◆ **TASK BRIEF**
Reproduce the data below in full and exclude every picture.

◆ **RECORDS TO PROCESS**

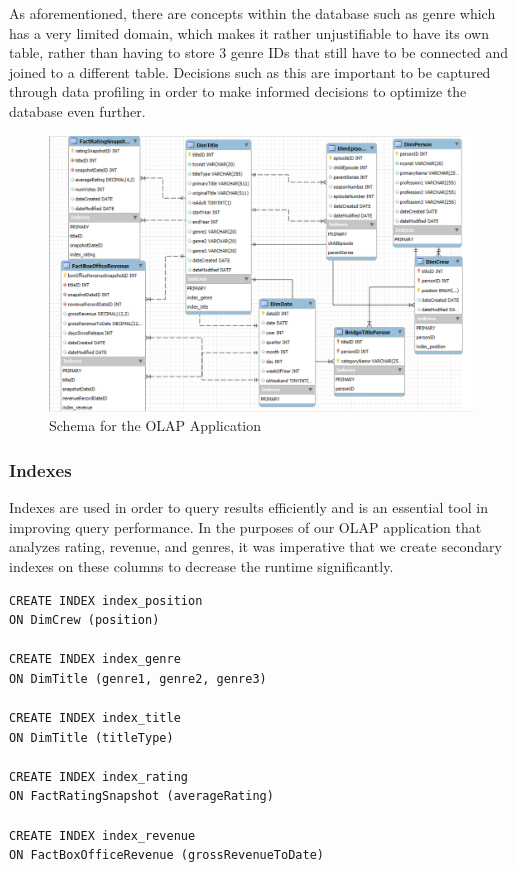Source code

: As aforementioned, there are concepts within the database such as genre which has a very limited domain, which makes it rather unjustifiable to have its own table, rather than having to store 3 genre IDs that still have to be connected and joined to a different table. Decisions such as this are important to be captured through data profiling in order to make informed decisions to optimize the database even further. \\

\begin{figure}[H]
    \centering
    \includegraphics[width=0.8\linewidth]{images/schema.png}
    \caption{Schema for the OLAP Application}
    \label{fig:your_label}
\end{figure}

\subsubsection{Indexes}

Indexes are used in order to query results efficiently and is an essential tool in improving query performance. In the purposes of our OLAP application that analyzes rating, revenue, and genres, it was imperative that we create secondary indexes on these columns to decrease the runtime significantly. 

\begin{lstlisting}
CREATE INDEX index_position
ON DimCrew (position)

CREATE INDEX index_genre
ON DimTitle (genre1, genre2, genre3)

CREATE INDEX index_title
ON DimTitle (titleType)

CREATE INDEX index_rating
ON FactRatingSnapshot (averageRating)

CREATE INDEX index_revenue
ON FactBoxOfficeRevenue (grossRevenueToDate)
\end{lstlisting}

◆ **OUTPUT BELOW**
Source code

: As aforementioned, there are concepts within the database such as genre which has a very limited domain, which makes it rather unjustifiable to have its own table, rather than having to store 3 genre IDs that still have to be connected and joined to a different table. Decisions such as this are important to be captured through data profiling in order to make informed decisions to optimize the database even further. \\

\begin{figure}[H]
    \centering
    \includegraphics[width=0.8\linewidth]{images/schema.png}
    \caption{Schema for the OLAP Application}
    \label{fig:your_label}
\end{figure}

\subsubsection{Indexes}

Indexes are used in order to query results efficiently and is an essential tool in improving query performance. In the purposes of our OLAP application that analyzes rating, revenue, and genres, it was imperative that we create secondary indexes on these columns to decrease the runtime significantly. 

\begin{lstlisting}
CREATE INDEX index_position
ON DimCrew (position)

CREATE INDEX index_genre
ON DimTitle (genre1, genre2, genre3)

CREATE INDEX index_title
ON DimTitle (titleType)

CREATE INDEX index_rating
ON FactRatingSnapshot (averageRating)

CREATE INDEX index_revenue
ON FactBoxOfficeRevenue (grossRevenueToDate)
\end{lstlisting}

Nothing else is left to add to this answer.